- Born: 13 May 1968 (age 58)
- Education: Rhodes University
- Occupations: Producer, Entrepreneur
- Known for: The Official Film of the London 2012 Olympic Games

= Caroline Rowland (filmmaker) =

Caroline Rowland (born 13 May 1968) is a British producer, director, strategic business advisor, and entrepreneur. She is the founder of New Moon Television and Egoli Media.

== Early life and education ==
Rowland attended St. Agnes High School in Welkom. She graduated from Rhodes University in English and Journalism in 1989.

== Career ==
Rowland started her career by working as an Account Director at J. Thompson in 1993. In 1996, she founded New Moon Television Limited, and her company produced two films Sport at Heart and Inspiration for the London bid for Summer Olympics in 2012, and have since earned 26 awards between them. Rowland's directorial debut, FIRST: The Official Film of the London 2012 Olympic Games, was nominated for a 2014 Emmy and was awarded "Best Documentary: Feature at the Moondance Film Festival.
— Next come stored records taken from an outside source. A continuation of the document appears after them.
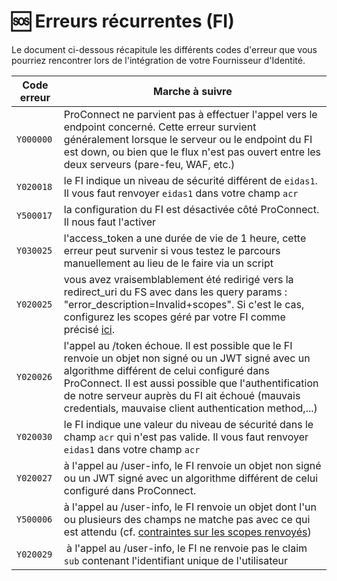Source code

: # 🆘 Erreurs récurrentes (FI)

Le document ci-dessous récapitule les différents codes d'erreur que vous pourriez rencontrer lors de l'intégration de
votre Fournisseur d'Identité.

| Code erreur | Marche à suivre                                                                                                                                                                                                                                                                                                        |
| ----------- | ---------------------------------------------------------------------------------------------------------------------------------------------------------------------------------------------------------------------------------------------------------------------------------------------------------------------- |
| `Y000000`   | ProConnect ne parvient pas à effectuer l'appel vers le endpoint concerné. Cette erreur survient généralement lorsque le serveur ou le endpoint du FI est down, ou bien que le flux n'est pas ouvert entre les deux serveurs (pare-feu, WAF, etc.)                                                                      |
| `Y020018`   | le FI indique un niveau de sécurité différent de `eidas1`. Il vous faut renvoyer `eidas1` dans votre champ `acr`                                                                                                                                                                                                       |
| `Y500017`   | la configuration du FI est désactivée côté ProConnect. Il nous faut l'activer                                                                                                                                                                                                                                          |
| `Y030025`   | l'access_token a une durée de vie de 1 heure, cette erreur peut survenir si vous testez le parcours manuellement au lieu de le faire via un script                                                                                                                                                                     |
| `Y020025`   | vous avez vraisemblablement été redirigé vers la redirect_uri du FS avec dans les query params : "error_description=Invalid+scopes". Si c'est le cas, configurez les scopes géré par votre FI comme précisé [ici](./configuration.md).                                                                                 |
| `Y020026`   | l'appel au /token échoue. Il est possible que le FI renvoie un objet non signé ou un JWT signé avec un algorithme différent de celui configuré dans ProConnect. Il est aussi possible que l'authentification de notre serveur auprès du FI ait échoué (mauvais credentials, mauvaise client authentication method,...) |
| `Y020030`   | le FI indique une valeur du niveau de sécurité dans le champ `acr` qui n'est pas valide. Il vous faut renvoyer `eidas1` dans votre champ `acr`                                                                                                                                                                         |
| `Y020027`   | à l'appel au /user-info, le FI renvoie un objet non signé ou un JWT signé avec un algorithme différent de celui configuré dans ProConnect.                                                                                                                                                                             |
| `Y500006`   | à l'appel au /user-info, le FI renvoie un objet dont l'un ou plusieurs des champs ne matche pas avec ce qui est attendu (cf. [contraintes sur les scopes renvoyés](./configuration.md#configurer-les-scopes))                                                                                                          |
| `Y020029`   |  à l'appel au /user-info, le FI ne renvoie pas le claim `sub` contenant l'identifiant unique de l'utilisateur                                                                                                                                                                                                          |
Rowland's production credits include the film Belief for the Beijing 2008 Summer Olympics, the films for Sochi's successful bid to host the 2014 Winter Olympics the films for the successful Qatar 2022 FIFA World Cup bid, and the films for PyeongChang's successful bid to host the 2018 Winter Olympics.

== Filmography ==
Rowland has produced multiple films. She has produced a reinterpretation of W. H. Auden’s Night Mail for the royal opening of St. Pancras railway station.

Films/Documentaries
| S.No. | Name of the film/documentaries | Year |
|---|---|---|
| 1 | Sport at Heart | 2005 |
| 2 | Florida Fatbusters | 2006 |
| 3 | Festival of Taste | 2006 |
| 4 | Vision Beijing: Belief | 2008 |
| 5 | We Are the People We’ve Been Waiting For | 2009 |
| 6 | First | 2012 |
| 7 | Legends Live On | 2016 |
| 8 | SEVE Artist Fighter Legend | 2022 |

== Awards ==
In 2011, Rowland received the South African Business Club Woman in Business of the Year award. She has been regarded as one of the Influential People in the Bid for the London 2012 Olympics by The Observer. In 2016, Rowland received the Distinguished Rhodian Award from Rhodes University. In 2019, she was inducted into the Fédération Internationale Cinéma Télévision Sportifs (FICTS) Hall of Fame.